In the figure above of the phased bounding mechanism I feed the phase-shifting device not with its own inverted output, but with the activation of the neural network. This way I make the loop a little longer, so to say. If the average change in activation of the network is slow enough, input and output values of the phase-shifter will be very much alike. Therefore the comparator, which compares these two, hardly reacts and its output stays almost zero. If, on the other hand, the activation of the network changes fast, then the output of the phase-shifter won’t change as fast with it. The result is a negative or positive value at the output of the comparator. This is amplified in a non-linear way such that bigger differences in activation create even bigger signals here. The inverse of this is fed back to essentially every neuron of the network. As such the activation of all the neurons is depressed or enlarged if the change in activation of the network as a whole is either too big or too small.

One could replace the phase-shifter with all kinds of other devices. I won’t go into the details.

Stable instability by phased instability bounding

Externally controlled oscillation of a network can reduce the chance of the network accidentally falling into a false state of stable activation, if properly configured.

Above I had the bounding mechanism not listen to the overall stability of the network, but to the overall activation and this does not necessarily hold the right information. Remember, ‘stable’ does certainly not mean that there is no activity, nor does it in every conceivable network mean that overall activation is higher. It just means that the neurons which are active remain active, and the ones which are inactive remain inactive. As such a bounding mechanism which reacts to the activation of neurons may, in certain networks, have little value.

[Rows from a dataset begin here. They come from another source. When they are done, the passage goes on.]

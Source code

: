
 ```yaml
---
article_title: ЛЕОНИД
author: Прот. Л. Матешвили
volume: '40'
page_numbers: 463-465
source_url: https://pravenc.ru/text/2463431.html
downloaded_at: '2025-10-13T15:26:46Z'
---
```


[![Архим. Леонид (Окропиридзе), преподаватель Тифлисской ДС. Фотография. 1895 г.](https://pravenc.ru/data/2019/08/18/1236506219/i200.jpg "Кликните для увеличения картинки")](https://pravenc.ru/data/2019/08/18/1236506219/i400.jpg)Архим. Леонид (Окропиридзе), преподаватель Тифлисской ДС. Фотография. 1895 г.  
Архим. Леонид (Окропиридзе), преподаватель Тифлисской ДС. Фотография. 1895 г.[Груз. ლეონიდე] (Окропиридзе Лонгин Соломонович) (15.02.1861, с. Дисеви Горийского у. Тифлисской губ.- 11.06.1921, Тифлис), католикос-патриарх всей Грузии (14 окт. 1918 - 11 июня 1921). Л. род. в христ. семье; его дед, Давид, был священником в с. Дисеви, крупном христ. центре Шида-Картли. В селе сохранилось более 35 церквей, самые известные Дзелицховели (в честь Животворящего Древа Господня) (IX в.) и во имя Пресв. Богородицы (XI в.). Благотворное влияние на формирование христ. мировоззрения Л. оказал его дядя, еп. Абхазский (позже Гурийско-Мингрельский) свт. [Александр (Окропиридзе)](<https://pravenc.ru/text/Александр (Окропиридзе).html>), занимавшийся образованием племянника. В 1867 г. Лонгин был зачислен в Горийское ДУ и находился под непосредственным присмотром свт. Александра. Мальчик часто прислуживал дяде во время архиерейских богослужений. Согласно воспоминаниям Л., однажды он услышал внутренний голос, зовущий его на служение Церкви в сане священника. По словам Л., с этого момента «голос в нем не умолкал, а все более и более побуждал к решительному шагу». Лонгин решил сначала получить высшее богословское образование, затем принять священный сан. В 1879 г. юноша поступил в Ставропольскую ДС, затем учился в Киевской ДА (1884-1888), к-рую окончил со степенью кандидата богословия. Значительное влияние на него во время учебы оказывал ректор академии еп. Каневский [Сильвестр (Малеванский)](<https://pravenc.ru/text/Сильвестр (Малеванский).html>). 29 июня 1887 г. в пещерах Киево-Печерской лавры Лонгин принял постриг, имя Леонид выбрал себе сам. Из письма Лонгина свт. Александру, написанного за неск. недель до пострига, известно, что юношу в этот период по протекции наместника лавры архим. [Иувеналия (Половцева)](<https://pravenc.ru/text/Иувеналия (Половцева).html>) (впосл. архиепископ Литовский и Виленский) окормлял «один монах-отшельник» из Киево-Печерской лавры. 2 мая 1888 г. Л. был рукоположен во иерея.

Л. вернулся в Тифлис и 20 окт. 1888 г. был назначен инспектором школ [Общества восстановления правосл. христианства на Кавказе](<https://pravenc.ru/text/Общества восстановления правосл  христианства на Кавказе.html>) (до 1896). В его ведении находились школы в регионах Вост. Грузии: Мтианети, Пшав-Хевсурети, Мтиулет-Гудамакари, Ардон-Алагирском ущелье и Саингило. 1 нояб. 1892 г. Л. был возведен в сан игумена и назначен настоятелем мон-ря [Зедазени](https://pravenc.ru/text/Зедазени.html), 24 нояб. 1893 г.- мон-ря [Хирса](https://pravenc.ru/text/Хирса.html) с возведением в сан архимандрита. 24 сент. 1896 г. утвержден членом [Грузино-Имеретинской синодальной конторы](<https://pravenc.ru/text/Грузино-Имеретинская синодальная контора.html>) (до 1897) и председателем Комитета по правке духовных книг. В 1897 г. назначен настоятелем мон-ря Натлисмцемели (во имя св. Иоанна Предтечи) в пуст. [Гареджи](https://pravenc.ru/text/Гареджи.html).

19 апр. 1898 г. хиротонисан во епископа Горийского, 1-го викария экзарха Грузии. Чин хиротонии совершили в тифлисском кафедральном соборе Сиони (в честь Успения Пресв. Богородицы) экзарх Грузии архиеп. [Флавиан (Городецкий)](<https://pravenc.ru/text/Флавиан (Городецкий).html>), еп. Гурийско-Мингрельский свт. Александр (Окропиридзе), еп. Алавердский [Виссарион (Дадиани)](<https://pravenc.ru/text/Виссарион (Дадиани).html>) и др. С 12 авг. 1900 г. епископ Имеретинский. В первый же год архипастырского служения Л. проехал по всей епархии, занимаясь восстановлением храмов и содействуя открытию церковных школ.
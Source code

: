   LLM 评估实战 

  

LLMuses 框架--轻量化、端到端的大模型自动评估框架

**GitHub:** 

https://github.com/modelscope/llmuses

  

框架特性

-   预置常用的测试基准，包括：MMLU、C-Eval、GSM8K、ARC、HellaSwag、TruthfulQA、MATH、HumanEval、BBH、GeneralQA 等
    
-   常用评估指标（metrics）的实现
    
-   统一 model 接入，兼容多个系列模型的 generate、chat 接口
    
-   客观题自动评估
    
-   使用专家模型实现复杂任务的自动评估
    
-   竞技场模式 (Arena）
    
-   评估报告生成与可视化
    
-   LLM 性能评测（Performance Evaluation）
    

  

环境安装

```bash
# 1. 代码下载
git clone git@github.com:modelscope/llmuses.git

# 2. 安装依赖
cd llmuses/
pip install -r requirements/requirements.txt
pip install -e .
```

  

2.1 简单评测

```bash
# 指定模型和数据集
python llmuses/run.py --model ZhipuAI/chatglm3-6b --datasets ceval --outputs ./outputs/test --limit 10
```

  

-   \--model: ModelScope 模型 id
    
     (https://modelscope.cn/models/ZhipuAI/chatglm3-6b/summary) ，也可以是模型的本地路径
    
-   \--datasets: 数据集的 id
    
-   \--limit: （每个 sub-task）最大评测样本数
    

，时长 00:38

A network which is capable of stability will always tend to fall into the first stable state which it encounters within itself, whether this is the right one or not, for the simple reason that stable states are stable. Which of the many stable states it falls into may partly be a matter of chance. The ‘right’ state has the biggest chance, but unfortunately the others may have a chance too, and since there are many of them, we have to try to change the odds.[^]

[^]You can find more details to this argument in David E. Rumelhart, James L. McClelland, and the PDP Research Group. Parallel Distributed Processing. Explorations in the Microstructure of Cognition, Volume 1: Foundations. The MIT Press, Cambridge, 1986. I shamelessly stole most of my arguments here from them.

The principle is as follows… If you start off with a high level of general neural activation, while slowly letting this activation go down, and actively preventing it from going down too fast, then there is much less chance of the network accidentally falling into the wrong stable state. For this we make the bounding mechanism such that it won’t let the network be too stable too quickly. If the network enters a stable state too fast, then it will be kicked out of it again by high neural activity summoned from above. Only the right state will be stable enough to keep hanging in. You can imagine this to yourself by picturing all the possible states of activation as a landscape with hills and valleys. The valleys are the stable states, the hills the unstable states. Only the deepest valley is, at a certain moment, the right stable state. The difference is that the neural world is not three-dimensional. It may have as many dimensions as there are neurons, in which case it would find the deepest valley anyway, but most likely not in due time.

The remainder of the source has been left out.